A noção de autoengano é uma formulação paradoxal da psicologia filosófica (Davidson, 2004). O indivíduo em autoengano é alguém que mente para si mesmo. Como pode ele se enganar se para mentir ele precisaria estar consciente tanto da própria falsidade de sua crença quanto da sua intenção em dissimulá-la? Como escreveu Sartre a respeito da má-fé, uma das formulações mais célebres da ideia do engano de si, o autoengano é um “projeto”: “eu, enquanto enganador, devo saber a verdade que me é disfarçada enquanto enganado (…), devo saber muito precisamente essa verdade para podê-la ocultá-la de mim com maior cuidado” (Sartre, 2022, p.97). O autoengano é, portanto, um fenômeno evanescente, que anula a si mesmo, sem que isso impeça que ele seja uma possibilidade existencial, capaz de se tornar o aspecto dominante de uma vida.
Esta comunicação pretende delinear as figuras do autoengano nos seis contos morais de Rohmer, analisando em particular os seus personagens narradores. Uma característica fundamental da figuração rohmeriana do autoengano reside na diferença entre o que vemos e o que é dito, posta em jogo pela “dialética entre mostrar e significar” característica da obra de Rohmer (Bonitzer, 1991, p.19). Os contos morais encenam o drama da autointerpretação dos seus protagonistas, situando-os em uma realidade formada por gestos e palavras no espaço, apreendida pela câmera enquanto profundamente ambígua, quando não indeterminada relativamente às formas de inteligibilidade reivindicadas pelos seus protagonistas.
Bibliografia
- CRISPIN, Colin. Eric Rohmer: Realist and Moralist. Bloomington: Indiana University Press, 1988.
DAVIDSON, David. Deception and Division. In: ______. Problems of Rationality. New York: Oxford University Press, 2004.
BONITZER, Pascal. Eric Rohmer. Paris: Cahiers du Cinéma, 1991.
GARCIA, Alexandre Rafael. Contos Morais e o Cinema de Éric Rohmer. Curitiba: A Quadro, 2021.
HANDYSIDE, Fiona (org.). Eric Rohmer: Interviews. Jackson: university Press of Mississipi, 2013.

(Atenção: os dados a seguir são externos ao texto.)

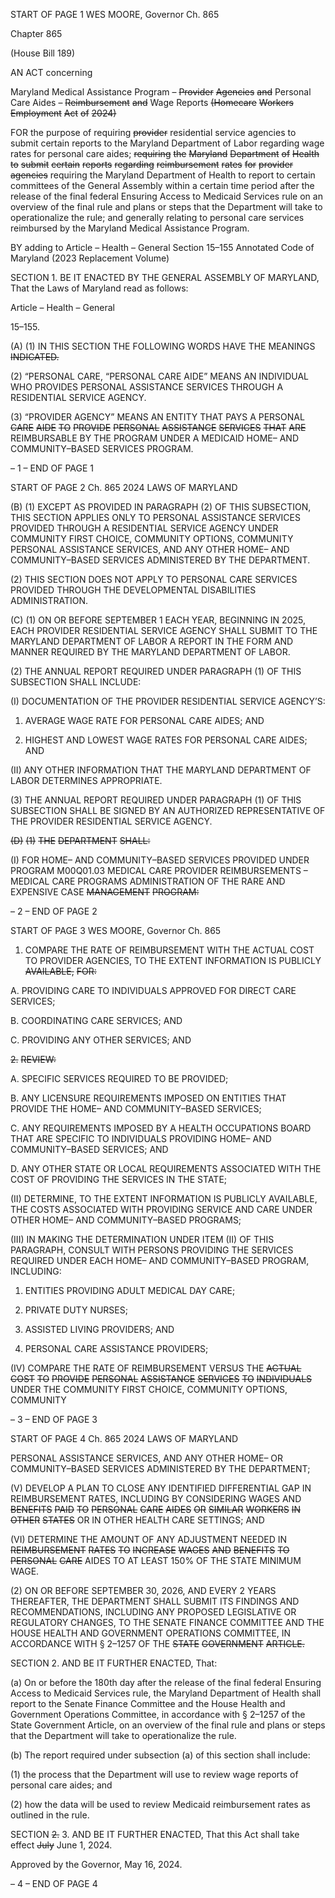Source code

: START OF PAGE 1
WES MOORE, Governor Ch. 865

Chapter 865

(House Bill 189)

AN ACT concerning

Maryland Medical Assistance Program – ~~Provider~~ ~~Agencies~~ ~~and~~ Personal Care
Aides – ~~Reimbursement~~ ~~and~~ Wage Reports
~~(Homecare~~ ~~Workers~~ ~~Employment~~ ~~Act~~ ~~of~~ ~~2024)~~

FOR the purpose of requiring ~~provider~~ residential service agencies to submit certain reports
to the Maryland Department of Labor regarding wage rates for personal care aides;
~~requiring~~ ~~the~~ ~~Maryland~~ ~~Department~~ ~~of~~ ~~Health~~ ~~to~~ ~~submit~~ ~~certain~~ ~~reports~~ ~~regarding~~
~~reimbursement~~ ~~rates~~ ~~for~~ ~~provider~~ ~~agencies~~ requiring the Maryland Department of
Health to report to certain committees of the General Assembly within a certain time
period after the release of the final federal Ensuring Access to Medicaid Services rule
on an overview of the final rule and plans or steps that the Department will take to
operationalize the rule; and generally relating to personal care services reimbursed
by the Maryland Medical Assistance Program.

BY adding to
Article – Health – General
Section 15–155
Annotated Code of Maryland
(2023 Replacement Volume)

SECTION 1. BE IT ENACTED BY THE GENERAL ASSEMBLY OF MARYLAND,
That the Laws of Maryland read as follows:

Article – Health – General

15–155.

(A) (1) IN THIS SECTION THE FOLLOWING WORDS HAVE THE MEANINGS
~~INDICATED.~~

(2) “PERSONAL CARE, “PERSONAL CARE AIDE” MEANS AN
INDIVIDUAL WHO PROVIDES PERSONAL ASSISTANCE SERVICES THROUGH A
RESIDENTIAL SERVICE AGENCY.

(3) “PROVIDER AGENCY” MEANS AN ENTITY THAT PAYS A PERSONAL
~~CARE~~ ~~AIDE~~ ~~TO~~ ~~PROVIDE~~ ~~PERSONAL~~ ~~ASSISTANCE~~ ~~SERVICES~~ ~~THAT~~ ~~ARE~~
REIMBURSABLE BY THE PROGRAM UNDER A MEDICAID HOME– AND
COMMUNITY–BASED SERVICES PROGRAM.

– 1 –
END OF PAGE 1

START OF PAGE 2
Ch. 865 2024 LAWS OF MARYLAND

(B) (1) EXCEPT AS PROVIDED IN PARAGRAPH (2) OF THIS SUBSECTION,
THIS SECTION APPLIES ONLY TO PERSONAL ASSISTANCE SERVICES PROVIDED
THROUGH A RESIDENTIAL SERVICE AGENCY UNDER COMMUNITY FIRST CHOICE,
COMMUNITY OPTIONS, COMMUNITY PERSONAL ASSISTANCE SERVICES, AND ANY
OTHER HOME– AND COMMUNITY–BASED SERVICES ADMINISTERED BY THE
DEPARTMENT.

(2) THIS SECTION DOES NOT APPLY TO PERSONAL CARE SERVICES
PROVIDED THROUGH THE DEVELOPMENTAL DISABILITIES ADMINISTRATION.

(C) (1) ON OR BEFORE SEPTEMBER 1 EACH YEAR, BEGINNING IN 2025,
EACH PROVIDER RESIDENTIAL SERVICE AGENCY SHALL SUBMIT TO THE MARYLAND
DEPARTMENT OF LABOR A REPORT IN THE FORM AND MANNER REQUIRED BY THE
MARYLAND DEPARTMENT OF LABOR.

(2) THE ANNUAL REPORT REQUIRED UNDER PARAGRAPH (1) OF THIS
SUBSECTION SHALL INCLUDE:

(I) DOCUMENTATION OF THE PROVIDER RESIDENTIAL
SERVICE AGENCY’S:

1. AVERAGE WAGE RATE FOR PERSONAL CARE AIDES;
AND

2. HIGHEST AND LOWEST WAGE RATES FOR PERSONAL
CARE AIDES; AND

(II) ANY OTHER INFORMATION THAT THE MARYLAND
DEPARTMENT OF LABOR DETERMINES APPROPRIATE.

(3) THE ANNUAL REPORT REQUIRED UNDER PARAGRAPH (1) OF THIS
SUBSECTION SHALL BE SIGNED BY AN AUTHORIZED REPRESENTATIVE OF THE
PROVIDER RESIDENTIAL SERVICE AGENCY.

~~(D)~~ ~~(1)~~ ~~THE~~ ~~DEPARTMENT~~ ~~SHALL:~~

(I) FOR HOME– AND COMMUNITY–BASED SERVICES PROVIDED
UNDER PROGRAM M00Q01.03 MEDICAL CARE PROVIDER REIMBURSEMENTS –
MEDICAL CARE PROGRAMS ADMINISTRATION OF THE RARE AND EXPENSIVE CASE
~~MANAGEMENT~~ ~~PROGRAM:~~

– 2 –
END OF PAGE 2

START OF PAGE 3
WES MOORE, Governor Ch. 865

1. COMPARE THE RATE OF REIMBURSEMENT WITH THE
ACTUAL COST TO PROVIDER AGENCIES, TO THE EXTENT INFORMATION IS PUBLICLY
~~AVAILABLE,~~ ~~FOR:~~

A. PROVIDING CARE TO INDIVIDUALS APPROVED FOR
DIRECT CARE SERVICES;

B. COORDINATING CARE SERVICES; AND

C. PROVIDING ANY OTHER SERVICES; AND

~~2.~~ ~~REVIEW:~~

A. SPECIFIC SERVICES REQUIRED TO BE PROVIDED;

B. ANY LICENSURE REQUIREMENTS IMPOSED ON
ENTITIES THAT PROVIDE THE HOME– AND COMMUNITY–BASED SERVICES;

C. ANY REQUIREMENTS IMPOSED BY A HEALTH
OCCUPATIONS BOARD THAT ARE SPECIFIC TO INDIVIDUALS PROVIDING HOME– AND
COMMUNITY–BASED SERVICES; AND

D. ANY OTHER STATE OR LOCAL REQUIREMENTS
ASSOCIATED WITH THE COST OF PROVIDING THE SERVICES IN THE STATE;

(II) DETERMINE, TO THE EXTENT INFORMATION IS PUBLICLY
AVAILABLE, THE COSTS ASSOCIATED WITH PROVIDING SERVICE AND CARE UNDER
OTHER HOME– AND COMMUNITY–BASED PROGRAMS;

(III) IN MAKING THE DETERMINATION UNDER ITEM (II) OF THIS
PARAGRAPH, CONSULT WITH PERSONS PROVIDING THE SERVICES REQUIRED UNDER
EACH HOME– AND COMMUNITY–BASED PROGRAM, INCLUDING:

1. ENTITIES PROVIDING ADULT MEDICAL DAY CARE;

2. PRIVATE DUTY NURSES;

3. ASSISTED LIVING PROVIDERS; AND

4. PERSONAL CARE ASSISTANCE PROVIDERS;

(IV) COMPARE THE RATE OF REIMBURSEMENT VERSUS THE
~~ACTUAL~~ ~~COST~~ ~~TO~~ ~~PROVIDE~~ ~~PERSONAL~~ ~~ASSISTANCE~~ ~~SERVICES~~ ~~TO~~ ~~INDIVIDUALS~~
UNDER THE COMMUNITY FIRST CHOICE, COMMUNITY OPTIONS, COMMUNITY

– 3 –
END OF PAGE 3

START OF PAGE 4
Ch. 865 2024 LAWS OF MARYLAND

PERSONAL ASSISTANCE SERVICES, AND ANY OTHER HOME– OR COMMUNITY–BASED
SERVICES ADMINISTERED BY THE DEPARTMENT;

(V) DEVELOP A PLAN TO CLOSE ANY IDENTIFIED DIFFERENTIAL
GAP IN REIMBURSEMENT RATES, INCLUDING BY CONSIDERING WAGES AND
~~BENEFITS~~ ~~PAID~~ ~~TO~~ ~~PERSONAL~~ ~~CARE~~ ~~AIDES~~ ~~OR~~ ~~SIMILAR~~ ~~WORKERS~~ ~~IN~~ ~~OTHER~~ ~~STATES~~
OR IN OTHER HEALTH CARE SETTINGS; AND

(VI) DETERMINE THE AMOUNT OF ANY ADJUSTMENT NEEDED IN
~~REIMBURSEMENT~~ ~~RATES~~ ~~TO~~ ~~INCREASE~~ ~~WAGES~~ ~~AND~~ ~~BENEFITS~~ ~~TO~~ ~~PERSONAL~~ ~~CARE~~
AIDES TO AT LEAST 150% OF THE STATE MINIMUM WAGE.

(2) ON OR BEFORE SEPTEMBER 30, 2026, AND EVERY 2 YEARS
THEREAFTER, THE DEPARTMENT SHALL SUBMIT ITS FINDINGS AND
RECOMMENDATIONS, INCLUDING ANY PROPOSED LEGISLATIVE OR REGULATORY
CHANGES, TO THE SENATE FINANCE COMMITTEE AND THE HOUSE HEALTH AND
GOVERNMENT OPERATIONS COMMITTEE, IN ACCORDANCE WITH § 2–1257 OF THE
~~STATE~~ ~~GOVERNMENT~~ ~~ARTICLE.~~

SECTION 2. AND BE IT FURTHER ENACTED, That:

(a) On or before the 180th day after the release of the final federal Ensuring
Access to Medicaid Services rule, the Maryland Department of Health shall report to the
Senate Finance Committee and the House Health and Government Operations Committee,
in accordance with § 2–1257 of the State Government Article, on an overview of the final
rule and plans or steps that the Department will take to operationalize the rule.

(b) The report required under subsection (a) of this section shall include:

(1) the process that the Department will use to review wage reports of
personal care aides; and

(2) how the data will be used to review Medicaid reimbursement rates as
outlined in the rule.

SECTION ~~2.~~ 3. AND BE IT FURTHER ENACTED, That this Act shall take effect
~~July~~ June 1, 2024.

Approved by the Governor, May 16, 2024.

– 4 –
END OF PAGE 4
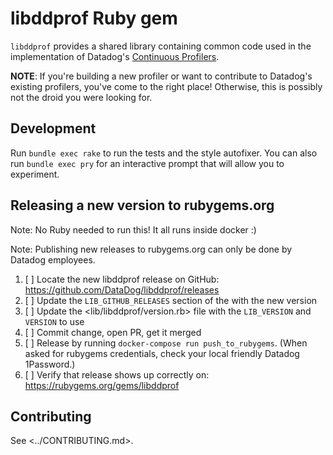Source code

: # libddprof Ruby gem

`libddprof` provides a shared library containing common code used in the implementation of Datadog's
[Continuous Profilers](https://docs.datadoghq.com/tracing/profiler/).

**NOTE**: If you're building a new profiler or want to contribute to Datadog's existing profilers,
you've come to the right place!
Otherwise, this is possibly not the droid you were looking for.

## Development

Run `bundle exec rake` to run the tests and the style autofixer.
You can also run `bundle exec pry` for an interactive prompt that will allow you to experiment.

## Releasing a new version to rubygems.org

Note: No Ruby needed to run this! It all runs inside docker :)

Note: Publishing new releases to rubygems.org can only be done by Datadog employees.

1. [ ] Locate the new libddprof release on GitHub: <https://github.com/DataDog/libddprof/releases>
2. [ ] Update the `LIB_GITHUB_RELEASES` section of the <Rakefile> with the new version
3. [ ] Update the <lib/libddprof/version.rb> file with the `LIB_VERSION` and `VERSION` to use
4. [ ] Commit change, open PR, get it merged
5. [ ] Release by running `docker-compose run push_to_rubygems`.
    (When asked for rubygems credentials, check your local friendly Datadog 1Password.)
6. [ ] Verify that release shows up correctly on: <https://rubygems.org/gems/libddprof>

## Contributing

See <../CONTRIBUTING.md>.

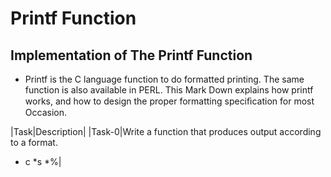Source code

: # Printf Function
## Implementation of The Printf Function
* Printf is the C language function to do formatted printing. The same function is also available in PERL. This Mark Down explains how printf works, and how to design the proper formatting speciﬁcation for most Occasion.

|Task|Description|
|Task-0|Write a function that produces output according to a format.
* c
*s
*%|


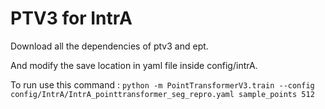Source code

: # PTV3 for IntrA
Download all the dependencies of ptv3 and ept.

And modify the save location in yaml file inside config/intrA.

To run use this command : `python -m PointTransformerV3.train --config config/IntrA/IntrA_pointtransformer_seg_repro.yaml sample_points 512`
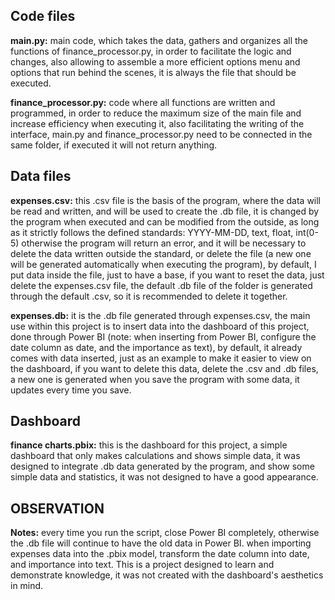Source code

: ## Code files
**main.py:**
main code, which takes the data, gathers and organizes all the functions of finance_processor.py, 
in order to facilitate the logic and changes, also allowing to assemble a more efficient options 
menu and options that run behind the scenes, it is always the file that should be executed.

**finance_processor.py:**
code where all functions are written and programmed, in order to reduce the maximum size of
the main file and increase efficiency when executing it, also facilitating the writing of the interface, 
main.py and finance_processor.py need to be connected in the same folder, if executed it will not return anything.

## Data files
**expenses.csv:**
this .csv file is the basis of the program, where the data will be read and written, 
and will be used to create the .db file, it is changed by the program when executed and can be modified from the outside, 
as long as it strictly follows the defined standards: YYYY-MM-DD, text, float, int(0-5)
otherwise the program will return an error, and it will be necessary to delete the data written outside the standard, 
or delete the file (a new one will be generated automatically when executing the program),
by default, I put data inside the file, just to have a base, if you want to reset the data, just delete the expenses.csv 
file, the default .db file of the folder is generated through the default .csv, so it is recommended to delete it together.

**expenses.db:**
it is the .db file generated through expenses.csv, the main use within this project is to 
insert data into the dashboard of this project, done through Power BI (note: when inserting from Power BI, 
configure the date column as date, and the importance as text),
by default, it already comes with data inserted, just as an example to make it easier to view on the dashboard,
if you want to delete this data, delete the .csv and .db files, a new one is generated when you save the program with some data, 
it updates every time you save.

## Dashboard
**finance charts.pbix:**
this is the dashboard for this project, a simple dashboard that only makes calculations and shows simple data, it was designed 
to integrate .db data generated by the program, and show some simple data and statistics, it was not designed to have a good appearance.

## OBSERVATION
**Notes:** 
every time you run the script, close Power BI completely, otherwise the .db file will continue to have the old data in Power BI.
when importing expenses data into the .pbix model, transform the date column into date, and importance into text.
This is a project designed to learn and demonstrate knowledge, it was not created with the dashboard's aesthetics in mind.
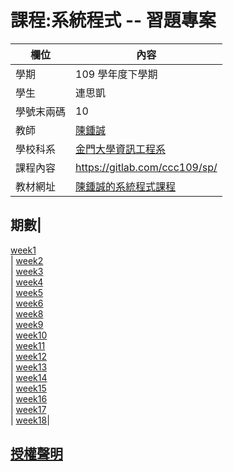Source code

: # 課程:系統程式 -- 習題專案

欄位 | 內容
-----|--------
學期 | 109 學年度下學期
學生 |  連思凱
學號末兩碼 | 10
教師 | [陳鍾誠](https://www.nqu.edu.tw/educsie/index.php?act=blog&code=list&ids=4)
學校科系 | [金門大學資訊工程系](https://www.nqu.edu.tw/educsie/index.php)
課程內容 | https://gitlab.com/ccc109/sp/
教材網址 | [陳鍾誠的系統程式課程](http://programmermedia.org/root/%E9%99%B3%E9%8D%BE%E8%AA%A0/%E8%AA%B2%E7%A8%8B/%E7%B3%BB%E7%B5%B1%E7%A8%8B%E5%BC%8F/README.md)

期數|
----------------------
[week1](./week1/week1.md)<br>|
[week2](./week2/week2.md)<br>|
[week3](./week3/week3.md)<br>|
[week4](./week4/week4.md)<br>|
[week5](./week5/week5.md)<br>|
[week6](./week6/week6.md)<br>|
[week8](./week8/week8.md)<br>|
[week9](./week9/week9.md)<br>|
[week10](./week10/week10.md)<br>|
[week11](./week11/week11.md)<br>|
[week12](./week12/week12.md)<br>|
[week13](./week13/week13.md)<br>|
[week14](./week14/week14.md)<br>|
[week15](./week15/week15.md)<br>|
[week16](./week16/week16.md)<br>|
[week17](./week17/week17.md)<br>|
[week18](./week18/week18.md)|
## [授權聲明](./LICENSE.md)
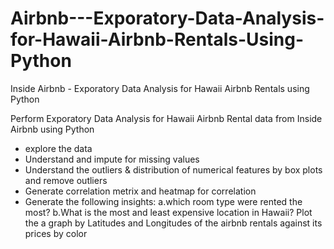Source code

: # Airbnb---Exporatory-Data-Analysis-for-Hawaii-Airbnb-Rentals-Using-Python


Inside Airbnb - Exporatory Data Analysis for Hawaii Airbnb Rentals using Python 

Perform Exporatory Data Analysis for Hawaii Airbnb Rental data from Inside Airbnb using Python

- explore the data
- Understand and impute for missing values
- Understand the outliers & distribution of numerical features by box plots and remove outliers
- Generate correlation metrix and heatmap for correlation
- Generate the following insights:
  a.which room type were rented the most?
  b.What is the most and least expensive location in Hawaii? 
  Plot the a graph by Latitudes and Longitudes of the airbnb rentals against its prices by color
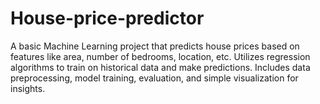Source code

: # House-price-predictor
A basic Machine Learning project that predicts house prices based on features like area, number of bedrooms, location, etc. Utilizes regression algorithms to train on historical data and make predictions. Includes data preprocessing, model training, evaluation, and simple visualization for insights.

HÖSLE, Vittorio. Eric Rohmer: Filmmaker and Philosopher. London: Bloomsbury Academic.
MORAN, Richard. Authority and Estrangement: an Essay on Self-knowledge. Princeton: Princeton University Press, 2001.
ROHMER, Eric. Le Goût de la Beauté. Paris: Flammarion, 1989.
SARTRE, Jean-Paul. O Ser e o Nada. São Paulo: Vozes, 2022.